How does it accomplish this? On the analytical side, getting to useful and actionable insights that would not be discovered otherwise within a data ocean of unstructured data rapidly is facilitated by such things as its ability to orchestrate machine learning and MapReduce processes. On the governance side, mitigating business risks by ensuring that data is compliant with governance policies and speeding up investigation into potentially fraudulent activities obviously may be of great value. On the investment side, the ability to facilitate the movement of “colder” (i.e., less frequently-accessed data suitable, say, for archiving) data to cheaper storage and to weed out and destroy unnecessary redundant data is financially advantageous.

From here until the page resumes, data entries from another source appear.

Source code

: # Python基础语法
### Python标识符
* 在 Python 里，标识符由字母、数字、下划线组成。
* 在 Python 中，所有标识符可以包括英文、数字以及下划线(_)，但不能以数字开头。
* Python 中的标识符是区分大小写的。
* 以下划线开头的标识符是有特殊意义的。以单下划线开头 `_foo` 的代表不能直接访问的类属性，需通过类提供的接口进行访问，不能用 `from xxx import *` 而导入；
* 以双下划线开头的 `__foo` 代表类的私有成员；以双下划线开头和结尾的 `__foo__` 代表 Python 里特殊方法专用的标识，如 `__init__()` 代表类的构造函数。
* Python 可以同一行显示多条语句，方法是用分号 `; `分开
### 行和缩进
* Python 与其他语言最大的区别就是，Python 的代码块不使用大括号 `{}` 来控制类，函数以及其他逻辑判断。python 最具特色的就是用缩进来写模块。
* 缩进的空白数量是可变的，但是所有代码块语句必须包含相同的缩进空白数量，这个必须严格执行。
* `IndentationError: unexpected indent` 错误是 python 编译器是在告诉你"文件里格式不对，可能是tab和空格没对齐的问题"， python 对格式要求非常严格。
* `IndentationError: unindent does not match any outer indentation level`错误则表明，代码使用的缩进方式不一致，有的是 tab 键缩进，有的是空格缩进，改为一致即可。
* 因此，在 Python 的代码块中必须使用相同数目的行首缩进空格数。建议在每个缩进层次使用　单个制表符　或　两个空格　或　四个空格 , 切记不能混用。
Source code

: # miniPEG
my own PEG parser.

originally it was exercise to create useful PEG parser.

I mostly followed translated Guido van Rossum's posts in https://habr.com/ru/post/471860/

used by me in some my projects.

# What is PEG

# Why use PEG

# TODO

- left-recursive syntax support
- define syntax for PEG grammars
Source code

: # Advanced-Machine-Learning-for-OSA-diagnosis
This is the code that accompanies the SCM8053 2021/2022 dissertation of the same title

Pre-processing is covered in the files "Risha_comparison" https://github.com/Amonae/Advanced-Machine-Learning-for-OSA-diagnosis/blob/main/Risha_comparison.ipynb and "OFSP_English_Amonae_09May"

The heart of Spectrum Discover’s power revolves around its metadata management and related processes. Any search and discover tool needs good data about data (i.e. metadata) to succeed. Spectrum Discover uses both automatically-generated system metadata at the time of data creation and custom metadata tagging that adds extra intelligence that is needed at analysis time. All that leads to automatic cataloging with the creation of an index where large quantities of data can be searched extremely rapidly for discovery purposes, thus reducing data scientist and storage admin preparation time and costs associated with that.


Although for different purposes (and not totally similar technologies) as an analogy, think of the search and discover capabilities of a public Internet browser for speed and flexibility for publicly-available data in contrast to the private data that Spectrum Discover deals with. Accompanying search and discover functions are a number of features and capabilities that greatly facilitate the use of the tool, including policy-driven workflows, a drill down dashboard, and an Action Agent that manages data movement and facilitates content inspection.


In essence, IBM Spectrum Discover is designed to significantly simplify and speed the data and storage processes required for analytics and AI processes. That should provide notable benefits for enterprises that aim to maximize the effectiveness and value of their advanced analytics investments.


Mesabi musings

You would think that storage innovations would show signs of slowing down after all these years, but the opposite seems to be true. In fact, IBM continues to be at the forefront of storage progress.


As illustrations of its continuing leadership, IBM has introduced the new NVMe-enabled Storwize V7000 Gen 3 on the systems side of storage, Spectrum Discover on the software side as a data management tool, and enhanced Spectrum Insights as a storage management tool.


Overall, IBM customers should be pleased with the progress IBM is making with NVMe technology, a fundamental storage systems underpinning technology on the hardware side, while Storage Discover, on the software side, continues the push toward extracting additional value from up to oceans of unstructured data.